Introduction: Inflammatory status may be an important prognostic factor for breast cancer. Correlates of markers of inflammation in breast cancer survivors have not been thoroughly evaluated.
Methods: Using data from, the Health, Eating, Activity, and Lifestyle (HEAL) Study (a population-based, multiethnic prospective cohort study of female breast cancer patients) we evaluated the associations between circulating markers of inflammation (C-reactive protein [CRP] and serum amyloid A [SAA], measured approximately 31 months after diagnosis) and several demographic, lifestyle, and clinical characteristics in 741 disease-free breast cancer survivors. Analysis of variance and regression methods were used for statistical analyses of log-transformed values of CRP and SAA.

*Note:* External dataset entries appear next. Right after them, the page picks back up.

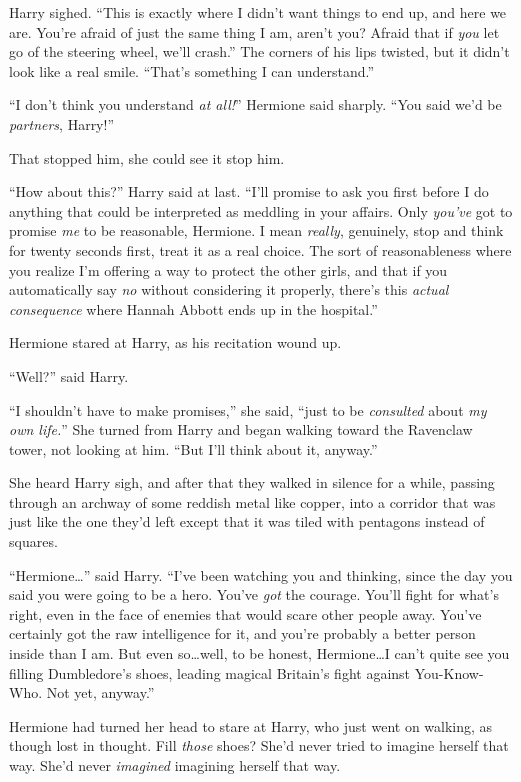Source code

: Harry sighed.
“This is exactly where I didn’t want things to end up, and here we are. You’re afraid of just the same thing I am, aren’t you? Afraid that if \emph{you} let go of the steering wheel, we’ll crash.” The corners of his lips twisted, but it didn’t look like a real smile.
“That’s something I can understand.”

“I don’t think you understand \emph{at all!}” Hermione said sharply.
“You said we’d be \emph{partners}, Harry!”

That stopped him, she could see it stop him.

“How about this?” Harry said at last.
“I’ll promise to ask you first before I do anything that could be interpreted as meddling in your affairs. Only \emph{you’ve} got to promise \emph{me} to be reasonable, Hermione. I mean \emph{really}, genuinely, stop and think for twenty seconds first, treat it as a real choice. The sort of reasonableness where you realize I’m offering a way to protect the other girls, and that if you automatically say \emph{no} without considering it properly, there’s this \emph{actual consequence} where Hannah Abbott ends up in the hospital.”

Hermione stared at Harry, as his recitation wound up.

“Well?” said Harry.

“I shouldn’t have to make promises,” she said, “just to be \emph{consulted} about \emph{my own life.}” She turned from Harry and began walking toward the Ravenclaw tower, not looking at him.
“But I’ll think about it, anyway.”

She heard Harry sigh, and after that they walked in silence for a while, passing through an archway of some reddish metal like copper, into a corridor that was just like the one they’d left except that it was tiled with pentagons instead of squares.

“Hermione…” said Harry.
“I’ve been watching you and thinking, since the day you said you were going to be a hero. You’ve \emph{got} the courage. You’ll fight for what’s right, even in the face of enemies that would scare other people away. You’ve certainly got the raw intelligence for it, and you’re probably a better person inside than I am. But even so…well, to be honest, Hermione…I can’t quite see you filling Dumbledore’s shoes, leading magical Britain’s fight against You-Know-Who. Not yet, anyway.”

Hermione had turned her head to stare at Harry, who just went on walking, as though lost in thought. Fill \emph{those} shoes? She’d never tried to imagine herself that way. She’d never \emph{imagined} imagining herself that way.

Results: After adjusting for age, BMI, ethnicity, and study site, higher concentrations of CRP were associated with increasing concentration of SAA (P-trend < 0.0001), increasing age (P-trend < 0.0001), increasing BMI (P-trend < 0.0001), increasing waist circumference (P-trend < 0.0001), positive history of heart failure (P = 0.0007), decreasing physical activity (P-trend = 0.005), Hispanic ethnicity (P = 0.05 vs. non-Hispanic white), and current smoking (P = 0.03 vs. never smoking). Vitamin E supplementation (P = 0.0005), tamoxifen use (P = 0.008), and radiation treatment (compared to no chemotherapy or radiation; P = 0.04) were associated with reduced CRP. Associations of CRP with clinical characteristics were not significant in the adjusted models. In a multivariate analysis, CRP showed significant associations with waist circumference, BMI, age, history of heart failure, tamoxifen use, and vitamin E supplementation (R (2) = 0.35). Similar, yet fewer, associations were observed for SAA (R (2) = 0.19).
Conclusions: This study highlights important correlates of inflammatory status in breast cancer patients. Our results are consistent with those from similar studies of healthy women.